Aquella sequía podía llevar a la ruina a más de un agricultor.
A diario mi marido y sus hermanos realizaban la ardua tarea de llevar agua a los campos para poder regar y eso suponía llevar un camión hasta la planta distribuidora para llenarlo del preciado líquido y luego llevarlo a los campos.
Pero debido al racionamiento que habían impuesto, el suministro de agua era mucho menor. Si no llovía pronto, podíamos perderlo todo.
Pero justamente aquel día aprendí una valiosa lección de generosidad y presencié un milagro con mis propios ojos.
Estaba en la cocina preparando el almuerzo, cuando vi a mi hijo Pedrito de seis años caminar hacia el bosque. No lo hacía como de costumbre, con la naturalidad y despreocupación propia de un niño.
Se le notaba algo raro, era evidente que caminaba con una gran dificultad.
Al poco rato de haberse internado en el bosque, volvió corriendo a casa.

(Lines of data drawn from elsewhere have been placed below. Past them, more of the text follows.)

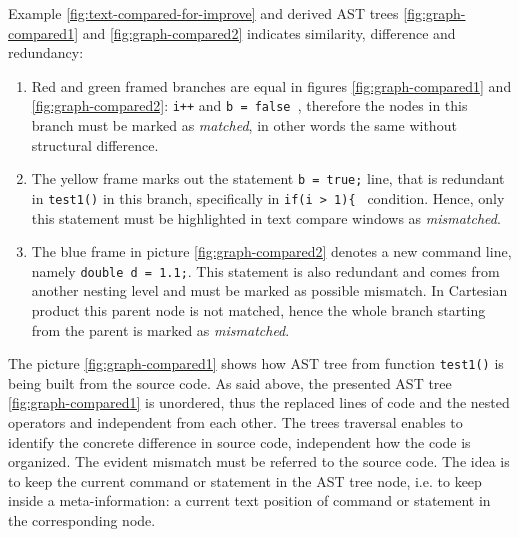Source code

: \documentclass{report}
\begin{document}
Example \ref{fig:text-compared-for-improve} and derived AST trees \ref{fig:graph-compared1} and  \ref{fig:graph-compared2} indicates similarity, difference and redundancy:
\begin{enumerate}
  \item Red and green framed branches are equal in figures \ref{fig:graph-compared1} and \ref{fig:graph-compared2}: \texttt{i++} and \texttt{b = false }, therefore the nodes in this branch must be marked as \emph{matched}, in other words the same without structural difference. 
  
  \item The yellow frame marks out the statement \texttt{b = true;} line, that is redundant in \texttt{test1()} in this branch, specifically in \texttt{if(i > 1)\{ } condition. Hence, only this statement must be highlighted in text compare windows as \emph{mismatched}. 
  
  \item The blue frame in picture \ref{fig:graph-compared2} denotes a new command line, namely \texttt{double d = 1.1;}. This statement is also redundant and comes from another nesting level and must be marked as possible mismatch. In Cartesian product this parent node is not matched, hence the whole branch starting from the parent is marked as \emph{mismatched}.

\end{enumerate}

The picture \ref{fig:graph-compared1} shows how AST tree from function \texttt{test1()} is being built from the source code. As said above, the presented AST tree \ref{fig:graph-compared1} is unordered, thus the replaced lines of code and the nested operators and independent from each other. The trees traversal enables to identify the concrete difference in source code, independent how the code is organized. The evident mismatch must be referred to the source code. The idea is to keep the current command or statement in the AST tree node, i.e. to keep inside a meta-information: a current text position of command or statement in the corresponding node. 
\end{document}
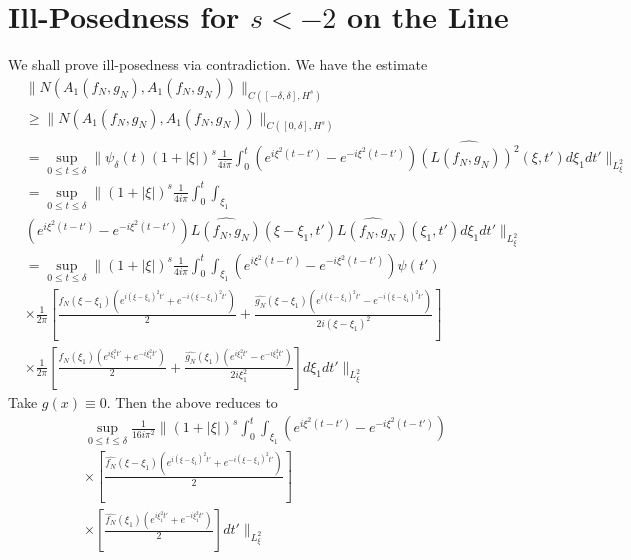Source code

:\documentclass[12pt,reqno]{amsart}
\numberwithin{equation}{section}  %
\newcommand{\wh}{\widehat}
\begin{document}
\section{Ill-Posedness for $s < -2$ on the Line} 
\label{realsec:ill-pos-line}
We shall prove ill-posedness via contradiction. We have the estimate
%
%
\begin{equation*}
\begin{split}
  & \| N(A_{1}(f_{N}, g_{N}), A_{1}(f_{N}, g_{N})) \|_{C([-\delta, \delta],
  H^{s})}
  \\
 & \ge
  \| N(A_{1}(f_{N}, g_{N}), A_{1}(f_{N}, g_{N})) \|_{C([0, \delta],
  H^{s})} 
  \\
  & = \sup_{0 \le t \le \delta} \| \psi_{\delta}(t) (1 + | \xi |)^{s}
  \frac{1}{4 i \pi} \int_{0}^{t} \left( e^{i\xi^{2}(t-t')} - e^{-i\xi^{2}(t-t')} \right)
  \wh{(L(f_{N},g_{N}))^{2}}(\xi, t') d \xi_{1} dt' \|_{L^{2}_{\xi}}
  \\
  & = \sup_{0 \le t \le \delta} \| (1 + | \xi |)^{s} \frac{1}{4 i \pi} 
  \int_{0}^{t} \int_{\xi_{1}}
  \\
  & \left( e^{i\xi^{2}(t-t')} - e^{-i\xi^{2}(t-t')} \right)
  \wh{L(f_{N},g_{N})}(\xi - \xi_{1}, t')\wh{L(f_{N},g_{N})}(\xi_{1}, t') d
  \xi_{1} dt'
  \|_{L^{2}_{\xi}}
  \\
  & = \sup_{0 \le t \le \delta} \| (1 + | \xi |)^{s} \frac{1}{4 i \pi} 
  \int_{0}^{t} \int_{\xi_{1}} \left( e^{i\xi^{2}(t-t')} - e^{-i\xi^{2}(t-t')} \right)
  \psi(t')
  \\
  & \times \frac{1}{2 \pi} \left[ \frac{\wh{f_{N}}(\xi - \xi_{1})\left( e^{i(\xi - \xi_{1})^{2}t'} +
  e^{-i(\xi - \xi_{1})^{2}t'} \right)}{2} + \frac{\wh{g_{N}}(\xi - \xi_{1})\left(
  e^{i(\xi - \xi_{1})^{2}t'} - e^{-i(\xi - \xi_{1})^{2}t'}
  \right)}{2i(\xi - \xi_{1})^{2}} \right]
  \\
  & \times \frac{1}{2 \pi} \left[ \frac{\wh{f_{N}}(\xi_{1})\left( e^{i\xi_{1}^{2}t'} +
  e^{-i\xi_{1}^{2}t'} \right)}{2} + \frac{\wh{g_{N}}(\xi_{1})\left(
  e^{i\xi_{1}^{2}t'} - e^{-i\xi_{1}^{2}t'}
  \right)}{2 i \xi_{1}^{2}} \right] d \xi_{1} dt' \|_{L^{2}_{\xi}}
\end{split}
\end{equation*}
%
Take $g(x) \equiv 0$. Then the above reduces to
%
%
\begin{equation*}
\begin{split}
  & \sup_{0 \le t \le \delta} \frac{1}{16 i \pi^{2}}\| (1 + | \xi |)^{s}
  \int_{0}^{t} \int_{\xi_{1}} \left( e^{i\xi^{2}(t-t')} - e^{-i\xi^{2}(t-t')} \right)
  \\
  & \times \left[ \frac{\wh{f_{N}}(\xi - \xi_{1})\left( e^{i(\xi - \xi_{1})^{2}t'} +
  e^{-i(\xi - \xi_{1})^{2}t'} \right)}{2} \right ]
  \\
  & \times \left[ \frac{\wh{f_{N}}(\xi_{1})\left( e^{i\xi_{1}^{2}t'} +
  e^{-i\xi_{1}^{2}t'} \right)}{2}  \right]
  dt' \|_{L^{2}_{\xi}}
\end{split}
\end{equation*}
\end{document}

Pero lo más curioso es que repitió esa operación durante varias horas, se dirigía hacia el bosque, entraba en él y de pronto volvía corriendo a casa.
No pude resistir más y con mucho sigilo lo seguí. Tuve mucho cuidado para que no me viera, quería saber que era eso que estaba haciendo, que parecía tan importante para él.
Observé que iba con las manos ahuecadas llenas de agua y que ponía un gran empeño en no derramar el valioso tesoro que llevaba en ellas.
Cuando llegó al interior del bosque, me acerqué y pude ver que como tenía las manos ocupadas, las ramas le azotaban el rostro y no podía evitarlo, pero seguía adelante con determinación seguro de que tenía que cumplir una misión muy importante.
Cuando me di cuenta de lo que sucedía me quedé sorprendida. Varios venados corpulentos se alzaban ante Pedrito, y él, se dirigía hacia ellos sin inmutarse. De pronto se arrodilló y le dio de beber a un cervatillo que estaba en el suelo, deshidratado y agotado por el calor.
Cuando se terminaba el agua, Pedrito volvía a la casa para llenar gota a gota su improvisada taza y volver al bosque para dar de beber al cervatillo.
Entonces me acordé del sermón que le habíamos dado sobre la importancia de no desperdiciar el agua. Quizás por eso no me pidió que le ayudara aunque al hacerlo con sus manos y regresar le tomaba casi veinte minutos.
Cuando se dispuso a regresar al bosque, se encontró conmigo. Se asustó y se le llenaron los ojos de lágrimas mientras decía: -"Mamá no estoy desperdiciando el agua"
Nunca olvidaré su cara de alegría cuando lo acompañé con un recipiente lleno de agua, parecía la persona más feliz del mundo. Al llegar, me mantuve apartada y dejé que él atendiera al cervatillo.
No podía entender cómo una persona tan pequeña podía tener un corazón tan grande y tierno.
Me emocioné tanto al contemplar esa escena, que sin quererlo me puse a llorar, pero de repente, parecía que Dios estaba tan emocionado como yo, porque empezaron a caer gotas del cielo.
Algunos dirán que fue una coincidencia, que no hay milagros, que iba a llover de un momento a otro. No lo voy a contradecir, ni siquiera lo voy a intentar.
Pero lo que sí puedo afirmar es que la lluvia que llegó aquel día salvó nuestra finca y la de nuestros vecinos, del mismo modo que Pedrito salvó la vida del cervatillo.